Raw materials fuel producer price inflation
Producer price inflation in the mainland picked up pace for the first time in four months in August as raw material costs increased.
The figure sets the stage for a set of macroeconomic indicators for last month, including the consumer price index and the trade surplus due as soon as today.
Although a pillar of the consumer price index is foodstuffs, many economists worry that the inflationary trend on factory-gate prices will add fuel to the already sizzling economy.
The producer price inflation rose 2.6 per cent from a year earlier, compared with a 2.4 per cent gain in July and the fastest since May's 2.8 per cent, according to the National Bureau of Statistics.
Non-ferrous metal products led August's price increases at 12.2 per cent, while food gained 8.6 per cent compared with 7.8 per cent in July and raw materials rose 3.9 per cent, slowing from 4.3 per cent.

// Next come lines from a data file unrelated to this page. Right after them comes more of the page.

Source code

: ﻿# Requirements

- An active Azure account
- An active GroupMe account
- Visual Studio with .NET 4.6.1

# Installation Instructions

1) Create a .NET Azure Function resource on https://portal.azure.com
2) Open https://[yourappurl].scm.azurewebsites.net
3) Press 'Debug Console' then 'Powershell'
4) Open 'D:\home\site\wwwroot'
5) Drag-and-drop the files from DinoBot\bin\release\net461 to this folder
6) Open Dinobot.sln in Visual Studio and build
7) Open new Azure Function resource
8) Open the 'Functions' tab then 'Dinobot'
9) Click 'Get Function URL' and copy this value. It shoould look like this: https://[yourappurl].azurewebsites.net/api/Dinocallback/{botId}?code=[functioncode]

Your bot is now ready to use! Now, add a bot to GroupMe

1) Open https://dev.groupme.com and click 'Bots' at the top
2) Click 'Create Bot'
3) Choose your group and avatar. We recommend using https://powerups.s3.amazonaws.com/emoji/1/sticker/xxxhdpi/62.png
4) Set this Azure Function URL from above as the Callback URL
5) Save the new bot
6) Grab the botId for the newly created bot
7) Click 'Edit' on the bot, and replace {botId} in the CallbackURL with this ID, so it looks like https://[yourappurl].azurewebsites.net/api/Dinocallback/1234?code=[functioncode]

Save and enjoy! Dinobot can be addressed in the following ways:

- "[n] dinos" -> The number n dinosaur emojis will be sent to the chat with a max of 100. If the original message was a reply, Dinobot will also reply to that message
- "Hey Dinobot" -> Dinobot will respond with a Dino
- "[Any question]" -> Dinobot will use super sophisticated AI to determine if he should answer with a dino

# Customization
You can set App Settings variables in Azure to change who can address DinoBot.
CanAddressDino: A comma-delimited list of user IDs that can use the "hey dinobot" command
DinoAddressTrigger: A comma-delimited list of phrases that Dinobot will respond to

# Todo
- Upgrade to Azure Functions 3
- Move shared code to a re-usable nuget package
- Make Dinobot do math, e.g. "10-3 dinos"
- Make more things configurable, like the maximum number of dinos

'The inflationary trend is still in the pipeline,' Bank of East Asia chief economist Paul Tang Sai-on said.
The export-led economy grew an annualised 11.9 per cent in the second quarter of this year as industrial production jacked up costs of resources such as coal, copper and steel.
Some economists blamed the increases on inefficiency in factories, especially those in the western and remote parts of the country, which added to prices of resources, energy and raw materials.
Steeper increases in producer prices plus a continuing rise in meat prices were expected to have sent the nation's consumer price inflation to a fresh peak last month, economists said.
A Bloomberg poll of 24 economists showed a consensus of 5.9 per cent growth in last month's consumer price inflation while the trade surplus may have widened 38 per cent to US$25.9 billion.
'For the time being, people are focused on food inflation,' said Credit Suisse chief regional economist Tao Dong.
'What we see is inflation spilling beyond food into other areas', such as wages.
American fast-food chain McDonald's lifted wages of the majority of its 45,000 mainland workforce an average 30 per cent on September 1, the first increase in 17 years.
Pork prices, which rose 64 per cent last week from a year earlier on dwindling supply, would continue to hover at high levels in coming months as winter spurred consumption, the Ministry of Commerce said.
'The consumer price index will continue to rise,' Mr Tao said. 'It can potentially be a serious issue.'
Beijing may have to raise interest rates substantially and to rapidly restore real interest rates to positive territory, he said.
Citi China economist Shen Minggao, who estimated the August trade surplus at a record US$28.9 billion, said global appetite for mainland goods would continue to outpace domestic demand.